Kaykayın ucundaki ayağıyla kaykayı kaldırınca hayran hayran ona baktım. Bu işte çok iyiydi. "Bu havalı hareketi öğretebilirsin." Kaykayı yere koydu. "Ayağını uca bastır sadece." Başımı sallayıp hızla ucuna bastım.
Ben yapınca olmamıştı. "Ee niye olmadı bu?" Yüzünde gülücük oluştu. "Beni izle." deyip yine o hareketi yaptı. "Nasıl yapacağını anladın mı? Ucuna bas ve ayağını geri çek, sonra da elinle kaykayı tut." Kafamı salladım.
Bir kez daha gösterip kaykayı benim önüme koydu. "Yapabilirim." diye mırıldandım. "Yapabilirsin." dediğinde gülümsedim. Gösterdiği gibi yapınca olmuştu. "İşte bu." dedim elimdeki kaykaya bakarken.
Gülerek kaykayı yere koydum ve ona baktım. "Bir şey soracağım." Gözümü kırptım sorması için. "İğneden korkar mısın?" Kaşlarımı çattım. "Bunu neden öğrenmek istiyorsun ki?" Dudaklarını birbirine bastırdı. "Önce benim sorum." dediğinde başımı hayır anlamında salladım.
Gülümsedi ve bir ayağını kaykaya koydu. "Dövme yaptırmak ister misin?" Güldüm. "Dövme mi yaptıracağız?" Omuz silkti. "Eğer istiyorsan." Ben de omuz silktim. "Neden olmasın?" dediğimde elimi tutup kendisine çekti.
"Yaptıralım o zaman." Kafamı salladığımda elimi bıraktı. "Bekle beni." deyip evine doğru koşar adımlarla ilerledi. Kapıyı açıp içeriye girdi. Bizim evin bahçesinden çığlık sesi gelince hızla oraya doğru yürüdüm. Bahçe kapısını açıp bahçeye girdim.
Tim, Amy'yi havuza itmişti. Tiksinerek yüzümü buruşturdum.

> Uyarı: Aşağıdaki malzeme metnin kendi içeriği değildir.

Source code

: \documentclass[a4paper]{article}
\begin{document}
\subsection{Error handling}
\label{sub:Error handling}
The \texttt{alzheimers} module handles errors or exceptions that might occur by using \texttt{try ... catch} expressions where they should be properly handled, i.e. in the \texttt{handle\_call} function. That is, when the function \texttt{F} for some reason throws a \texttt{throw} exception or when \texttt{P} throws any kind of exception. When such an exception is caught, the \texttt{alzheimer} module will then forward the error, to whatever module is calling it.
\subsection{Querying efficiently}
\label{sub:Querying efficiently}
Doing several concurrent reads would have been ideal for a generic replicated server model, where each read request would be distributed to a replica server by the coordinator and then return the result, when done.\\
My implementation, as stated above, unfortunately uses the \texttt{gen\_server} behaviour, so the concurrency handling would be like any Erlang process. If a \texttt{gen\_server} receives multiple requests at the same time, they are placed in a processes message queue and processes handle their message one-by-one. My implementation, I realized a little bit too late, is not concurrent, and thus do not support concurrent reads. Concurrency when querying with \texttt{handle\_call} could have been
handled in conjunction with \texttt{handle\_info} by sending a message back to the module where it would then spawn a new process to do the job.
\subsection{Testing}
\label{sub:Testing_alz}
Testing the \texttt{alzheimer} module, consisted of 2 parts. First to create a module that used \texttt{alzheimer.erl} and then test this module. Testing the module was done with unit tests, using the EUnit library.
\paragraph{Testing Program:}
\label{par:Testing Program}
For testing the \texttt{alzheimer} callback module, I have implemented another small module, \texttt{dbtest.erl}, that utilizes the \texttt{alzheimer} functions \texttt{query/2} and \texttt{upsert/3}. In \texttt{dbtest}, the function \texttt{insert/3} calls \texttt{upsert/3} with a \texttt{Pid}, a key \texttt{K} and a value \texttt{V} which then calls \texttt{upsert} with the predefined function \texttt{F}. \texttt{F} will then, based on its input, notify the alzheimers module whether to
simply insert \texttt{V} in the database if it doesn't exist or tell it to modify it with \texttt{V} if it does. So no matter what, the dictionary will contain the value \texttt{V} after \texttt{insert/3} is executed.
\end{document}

Geçen hafta orada sevişmiştik. "Amy, bence havuzdan çıkmalısın." diye bağırdım sesimin ona ulaşması için. "Hatta havuzun suyuna bile değmeyin."

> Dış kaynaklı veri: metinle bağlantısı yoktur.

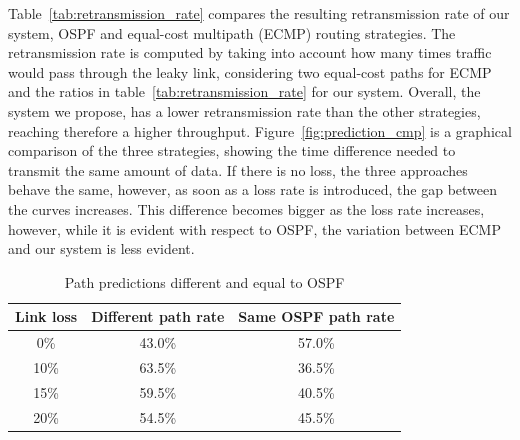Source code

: Table~\ref{tab:retransmission_rate} compares the resulting retransmission rate of our system, OSPF and equal-cost multipath (ECMP) routing strategies. The retransmission rate is computed by taking into account how many times traffic would pass through the leaky link, considering two equal-cost paths for ECMP and the ratios in table~\ref{tab:retransmission_rate} for our system. Overall, the system we propose, has a lower retransmission rate than the other strategies, reaching therefore a higher throughput. Figure~\ref{fig:prediction_cmp} is a graphical comparison of the three strategies, showing the time difference needed to transmit the same amount of data. If there is no loss, the three approaches behave the same, however, as soon as a loss rate is introduced, the gap between the curves increases. This difference becomes bigger as the loss rate increases, however, while it is evident with respect to OSPF, the variation between ECMP and our system is less evident.
\begin{table}[h]
\centering
{%
\begin{tabular}{|c|c|c|}
\hline
\multicolumn{1}{|l|}{\textbf{Link loss}} & \multicolumn{1}{l|}{\textbf{Different path rate}} & \multicolumn{1}{l|}{\textbf{Same OSPF path rate}} \\ \hline
0\% & 43.0\% & 57.0\% \\ \hline
10\% & 63.5\% & 36.5\% \\ \hline
15\% & 59.5\% & 40.5\% \\ \hline
20\% & 54.5\% & 45.5\% \\ \hline
\end{tabular}%
}
\caption{Path predictions different and equal to OSPF}
\label{tab:same_path_rate}
\end{table}



\begin{table}[]
\centering
{}
\caption{Routing strategies retransmission rate}
\label{tab:retransmission_rate}
\end{table}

Hepsi kaşlarını çatmıştı. "Niye ki?" dedi Lucas, Amybeth'e yardım ederken. "Bilmemen daha iyi." Tim bana doğru geldi. "Ne bok yedin lan?" Cevap vermedim. "Iy yoksa işedin mi?" diye sordu Lucas ıslak ellerini üstüne silerken. Gülerek göz devirdim.

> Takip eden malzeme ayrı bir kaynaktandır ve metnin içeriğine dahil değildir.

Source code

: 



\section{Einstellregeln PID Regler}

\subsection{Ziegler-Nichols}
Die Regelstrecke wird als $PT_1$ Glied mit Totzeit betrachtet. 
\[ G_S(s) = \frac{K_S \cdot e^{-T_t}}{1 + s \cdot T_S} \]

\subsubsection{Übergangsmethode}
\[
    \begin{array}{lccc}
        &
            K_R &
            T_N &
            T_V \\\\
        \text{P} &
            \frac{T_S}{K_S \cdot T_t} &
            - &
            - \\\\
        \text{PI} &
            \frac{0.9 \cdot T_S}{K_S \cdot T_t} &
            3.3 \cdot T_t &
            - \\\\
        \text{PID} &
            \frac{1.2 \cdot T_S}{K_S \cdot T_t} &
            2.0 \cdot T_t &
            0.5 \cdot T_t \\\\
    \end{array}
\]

"Hayır, daha kötüsü. En azından sizin için, benim için o kadar da iğrenç değil." Kaşları daha da çatıldı. "Millie, atla." Finn'in sesini duyunca arkama baktım. Motorunu bu tarafa doğru getiriyordu. "Finn, bu geri zekalı havuza ne yaptı?" diye sordu Tim.
Gözleri beni bulunca güldü. "Gerçekten öğrenmek istiyor musun?" dedi kaskı bana uzatırken. Kafasını salladı hemen.
Finn'in arkasına bindim. "Söyleyin hadi." Kaskı kafama takıp önündeki camı yukarı kaldırdım ve kollarımı beline sardım. "Söylediğim anda sür." dediğimde kafasını salladı. "Söyle artık." dedi Tim sabırsızlıkla.
"Seviştik." dedim gülerek. Yüzünü buruşturdu. Amy'nin bağırışını duymuştum ama hem motorun sesinden, hem de uzaklaştığımızdan seslerini artık duyamıyordum. Eve döndüğümüzde ağzımıza sıçarlardı muhtemelen.
Dövmecinin önünde durdu. Motordan inip kaskı çıkardım. "Umarım aklında nasıl bir dövme yaptıracağımız hakkında fikrin vardır." Kafasını salladı. "Basit bir şey ama seveceksin." Kaşlarımı kaldırdım. "Ne yaptıracağız?" diye heyecanla sorduğumda güldü. "Elini ver." dediğinde elimi elinin üzerine koydum.